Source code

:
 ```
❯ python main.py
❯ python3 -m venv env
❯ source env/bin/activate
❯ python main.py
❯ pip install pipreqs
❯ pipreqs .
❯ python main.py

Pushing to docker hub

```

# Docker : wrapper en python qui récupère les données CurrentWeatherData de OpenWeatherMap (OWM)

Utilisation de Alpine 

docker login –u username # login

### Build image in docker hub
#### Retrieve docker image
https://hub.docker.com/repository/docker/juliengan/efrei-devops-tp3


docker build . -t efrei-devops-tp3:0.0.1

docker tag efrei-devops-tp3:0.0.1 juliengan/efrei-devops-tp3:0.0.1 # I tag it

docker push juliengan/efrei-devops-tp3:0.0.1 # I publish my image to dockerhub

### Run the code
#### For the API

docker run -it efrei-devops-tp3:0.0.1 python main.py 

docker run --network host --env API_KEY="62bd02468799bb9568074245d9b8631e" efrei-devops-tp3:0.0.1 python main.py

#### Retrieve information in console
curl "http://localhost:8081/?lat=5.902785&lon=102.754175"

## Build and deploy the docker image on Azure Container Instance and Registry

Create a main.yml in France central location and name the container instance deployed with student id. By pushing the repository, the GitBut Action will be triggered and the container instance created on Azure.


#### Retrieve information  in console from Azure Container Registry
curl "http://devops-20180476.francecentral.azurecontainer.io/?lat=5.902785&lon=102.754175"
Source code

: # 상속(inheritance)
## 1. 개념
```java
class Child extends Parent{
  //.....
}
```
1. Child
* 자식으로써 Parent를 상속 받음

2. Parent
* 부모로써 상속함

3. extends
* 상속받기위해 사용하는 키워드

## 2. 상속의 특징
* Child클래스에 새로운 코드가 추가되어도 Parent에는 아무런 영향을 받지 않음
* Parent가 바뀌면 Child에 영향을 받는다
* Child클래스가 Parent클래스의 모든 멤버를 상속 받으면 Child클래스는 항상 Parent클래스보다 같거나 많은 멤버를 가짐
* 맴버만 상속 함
------------------------
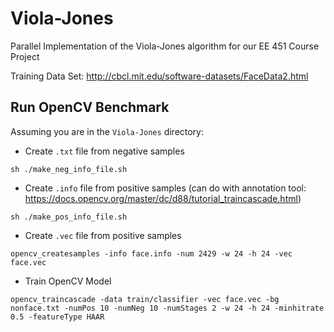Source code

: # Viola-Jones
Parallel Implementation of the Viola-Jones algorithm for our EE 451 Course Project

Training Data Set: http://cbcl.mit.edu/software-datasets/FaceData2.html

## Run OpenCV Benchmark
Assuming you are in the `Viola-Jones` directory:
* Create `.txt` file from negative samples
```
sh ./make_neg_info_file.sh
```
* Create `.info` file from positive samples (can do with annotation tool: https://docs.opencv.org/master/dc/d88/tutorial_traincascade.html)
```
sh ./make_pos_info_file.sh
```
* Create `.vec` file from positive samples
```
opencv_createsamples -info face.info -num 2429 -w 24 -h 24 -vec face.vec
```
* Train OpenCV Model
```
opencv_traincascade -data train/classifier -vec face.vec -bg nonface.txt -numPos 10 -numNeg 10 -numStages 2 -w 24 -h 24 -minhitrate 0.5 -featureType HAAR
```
------------------------
WHAT IS BEING ASKED —
Give the number of lines in the records above in which the word "positive" appears. Include no other text.

ANSWER SECTION —
2